Introduction

What is The New Yorker? I know it’s a great magazine and that it’s a tremendous source of pleasure in my life. But what exactly is it? This blog’s premise is that The New Yorker is a work of art, as worthy of comment and analysis as, say, Keats’s “Ode on a Grecian Urn.” Each week I review one or more aspects of the magazine’s latest issue. I suppose it’s possible to describe and analyze an entire issue, but I prefer to keep my reviews brief, and so I usually focus on just one or two pieces, to explore in each the signature style of its author. A piece by Nick Paumgarten is not like a piece by Jill Lepore, and neither is like a piece by Ian Frazier. One could not mistake Collins for Seabrook, or Bilger for Galchen, or Mogelson for Kolbert. Each has found a style, and it is that style that I respond to as I read, and want to understand and describe.

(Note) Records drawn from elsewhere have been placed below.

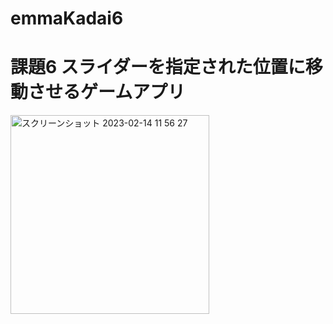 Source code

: # emmaKadai6
# 課題6 スライダーを指定された位置に移動させるゲームアプリ
<img width="318" alt="スクリーンショット 2023-02-14 11 56 27" src="https://user-images.githubusercontent.com/120438170/218627375-ceaeca78-2763-4a8a-9638-cc429c18f6a6.png">
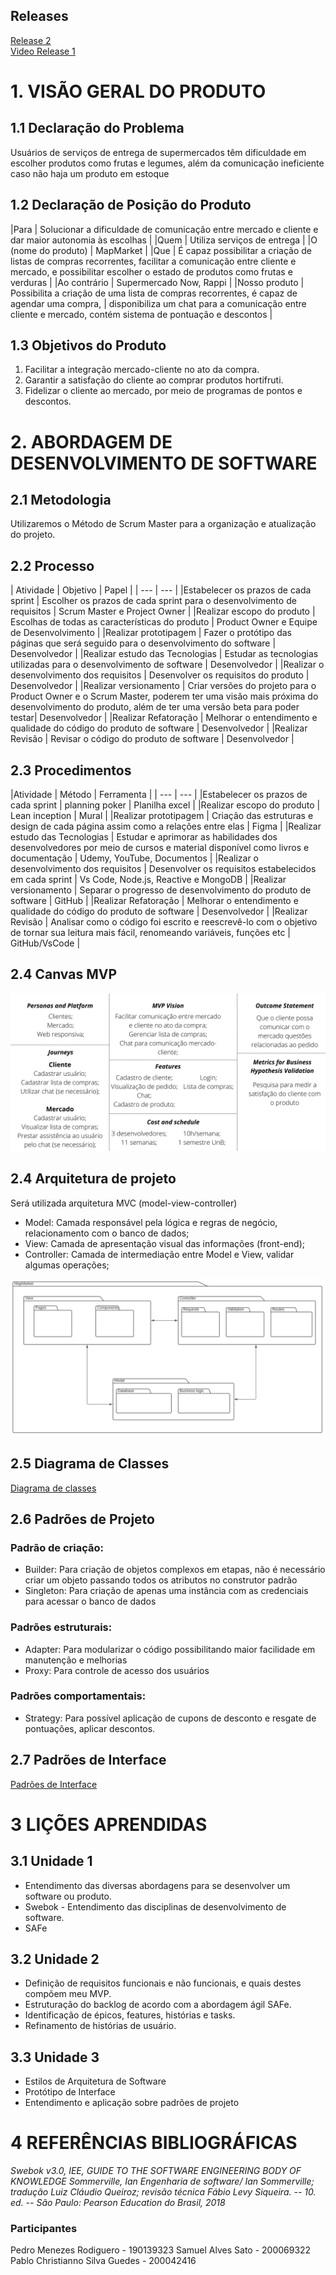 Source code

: 
## Releases
[Release 2](https://github.com/FGAUnB-MDS-GM/2021.2-MapMarket/blob/main/docs/mod2.md)
<br>
[Video Release 1](https://youtu.be/vI5FVXeP3TQ)

# 1. VISÃO GERAL DO PRODUTO
## 1.1 Declaração do Problema
Usuários de serviços de entrega de supermercados têm dificuldade em escolher produtos como frutas e legumes, além da comunicação ineficiente caso não haja um produto em estoque

## 1.2 Declaração de Posição do Produto

|Para | Solucionar a dificuldade de comunicação entre mercado e cliente e dar maior autonomia às escolhas |
|Quem | Utiliza serviços de entrega |
|O (nome do produto) | MapMarket |
|Que | É capaz possibilitar a criação de listas de compras recorrentes, facilitar a comunicação entre cliente e mercado, e possibilitar escolher o estado de produtos como frutas e verduras |
|Ao contrário | Supermercado Now, Rappi |
|Nosso produto | Possibilita a criação de uma lista de compras recorrentes, é capaz de agendar uma compra,               |
disponibiliza um chat para a comunicação entre cliente e mercado, contém sistema de pontuação e descontos |

## 1.3 Objetivos do Produto
1. Facilitar a integração mercado-cliente no ato da compra.
2. Garantir a satisfação do cliente ao comprar produtos hortifruti.
3. Fidelizar o cliente ao mercado, por meio de programas de pontos e descontos.

# 2. ABORDAGEM DE DESENVOLVIMENTO DE SOFTWARE
## 2.1 Metodologia
Utilizaremos o Método de Scrum Master para a organização e atualização do projeto.

## 2.2 Processo

| Atividade | Objetivo | Papel |
| --- | --- |
|Estabelecer os prazos de cada sprint | Escolher os prazos de cada sprint para o desenvolvimento de requisitos | Scrum Master e Project Owner |
|Realizar escopo do produto | Escolhas de todas as características do produto | Product Owner e Equipe de Desenvolvimento |
|Realizar prototipagem | Fazer o protótipo das páginas que será seguido para o desenvolvimento do software | Desenvolvedor |
|Realizar estudo das Tecnologias | Estudar as tecnologias utilizadas para o desenvolvimento de software | Desenvolvedor |
|Realizar o desenvolvimento dos requisitos | Desenvolver os requisitos do produto | Desenvolvedor |
|Realizar versionamento | Criar versões do projeto para o Product Owner e o Scrum Master, poderem ter uma visão mais próxima do desenvolvimento do produto, além de ter uma versão beta para poder testar| Desenvolvedor |
|Realizar Refatoração | Melhorar o entendimento e qualidade do código do produto de software | Desenvolvedor |
|Realizar Revisão | Revisar o código do produto de software | Desenvolvedor |

## 2.3 Procedimentos

|Atividade | Método | Ferramenta |
| --- | --- |
|Estabelecer os prazos de cada sprint | planning poker | Planilha excel |
|Realizar escopo do produto | Lean inception | Mural |
|Realizar prototipagem | Criação das estruturas e design de cada página assim como a relações entre elas | Figma |
|Realizar estudo das Tecnologias | Estudar e aprimorar as habilidades dos desenvolvedores por meio de cursos e material disponível como livros e documentação | Udemy, YouTube, Documentos |
|Realizar o desenvolvimento dos requisitos | Desenvolver os requisitos estabelecidos em cada sprint | Vs Code, Node.js, Reactive e MongoDB |
|Realizar versionamento | Separar o progresso de desenvolvimento do produto de software | GitHub |
|Realizar Refatoração | Melhorar o entendimento e qualidade do código do produto de software | Desenvolvedor |
|Realizar Revisão | Analisar como o código foi escrito e reescrevê-lo com o objetivo de tornar sua leitura mais fácil, renomeando variáveis, funções etc | GitHub/VsCode |


## 2.4 Canvas MVP
<img src="docs/Canvas MVP (1).png" alt="Canvas MVP" class="inline"/>

## 2.4 Arquitetura de projeto
Será utilizada arquitetura MVC (model-view-controller)
  - Model: Camada responsável pela lógica e regras de negócio, relacionamento com o banco de dados;
  - View: Camada de apresentação visual das informações (front-end);
  - Controller: Camada de intermediação entre Model e View, validar algumas operações;
<img src="docs/arquiteturaMVC.png" alt="Arquitetura MVC" class="inline"/>

## 2.5 Diagrama de Classes
[Diagrama de classes](docs/diagramaDeClasses.png)

## 2.6 Padrões de Projeto
### Padrão de criação:
- Builder: Para criação de objetos complexos em etapas, não é necessário criar um objeto passando todos os atributos no construtor padrão
- Singleton: Para criação de apenas uma instância com as credenciais para acessar o banco de dados
### Padrões estruturais:
- Adapter: Para modularizar o código possibilitando maior facilidade em manutenção e melhorias
- Proxy: Para controle de acesso dos usuários
### Padrões comportamentais:
- Strategy: Para possível aplicação de cupons de desconto e resgate de pontuações, aplicar descontos.

## 2.7 Padrões de Interface
[Padrões de Interface](https://github.com/FGAUnB-MDS-GM/2021.2-MapMarket/blob/main/docs/Padr%C3%B5es%20da%20Interface.md)

# 3 LIÇÕES APRENDIDAS
## 3.1 Unidade 1
- Entendimento das diversas abordagens para se desenvolver um software ou produto.
- Swebok - Entendimento das disciplinas de desenvolvimento de software.
- SAFe

## 3.2 Unidade 2
- Definição de requisitos funcionais e não funcionais, e quais destes compõem meu MVP.
- Estruturação do backlog de acordo com a abordagem ágil SAFe.
- Identificação de épicos, features, histórias e tasks.
- Refinamento de histórias de usuário.

## 3.3 Unidade 3
- Estilos de Arquitetura de Software
- Protótipo de Interface
- Entendimento e aplicação sobre padrões de projeto


# 4 REFERÊNCIAS BIBLIOGRÁFICAS
_Swebok v3.0, IEE, GUIDE TO THE SOFTWARE ENGINEERING BODY OF KNOWLEDGE
Sommerville, Ian Engenharia de software/ Ian Sommerville; tradução Luiz
Cláudio Queiroz; revisão técnica Fábio Levy Siqueira. -- 10. ed. -- São Paulo:
Pearson Education do Brasil, 2018_

### Participantes
Pedro Menezes Rodiguero - 190139323
Samuel Alves Sato - 200069322
Pablo Christianno Silva Guedes - 200042416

Thursday, February 15, 2018

On Francisco de Zurbarán’s “Still Life with Lemons, Oranges and a Rose”


Francisco de Zurbarán, Still Life with Lemons, Oranges and a Rose (1633) 














Peter Schjeldahl, in his absorbing “Brotherhood,” in this week’s issue, reviews The Frick Collection’s Francisco de Zurbarán exhibition, Jacob and his Twelve Sons – thirteen portraits depicting life-size figures from the Old Testament. He notes that in one of the portraits, Asher (1640-45), the subject is “carrying a basket of bread loaves that display Zurbarán’s subtle mastery of still-life.” I smiled when I read that, recalling Schjeldahl’s superb “Bearing Fruit” (The New Yorker, April 6, 2009), in which he beautifully describes Zurbarán’s Still Life with Lemons, Oranges and a Rose (1633):

“Still Life with Lemons, Oranges and a Rose” (1633), the artist’s only signed and dated still-life, amounts to three pictures, side by side, in one: a silver plate holding four citrons (baggy, nubbly cousins of lemons); several oranges with stems, leaves, and blossoms, heaped in a basket; and a two-handled gray ceramic cup, apparently filled with water, on another silver plate, with a pale-pink rose facing it from the plate’s lip. The objects rest on an oxblood-brown table against a pitch-black ground; sunlight rakes them from the left. Scholars speculate that they allegorize virtues of the Virgin Mary (citrons for faithfulness, water for purity, and so on—allegory bores me). Certainly, there is a sense of conceptual rigor in the work’s rebuslike presentation, which invests ordinary comestibles on a piece of domestic furniture with the gravitas of a sacrificial altar. I was overwhelmed when I saw the citrons in the picture, many years ago, at the Simon, in Pasadena, California (inch for inch, the finest collection of European paintings west of the Mississippi). Ever since, they have served me as a touchstone of painterly potency. I was pleased to discover, at the Frick, that my mental image of them had been close to photographic. No nuance of the dusky russet shadows and tiny green inflections, in the fruit’s soprano yellow, surprised me. But the other objects registered with a jolt: I didn’t remember any oranges, basket, cup, or rose. My recollection had amputated two-thirds of a tour de force.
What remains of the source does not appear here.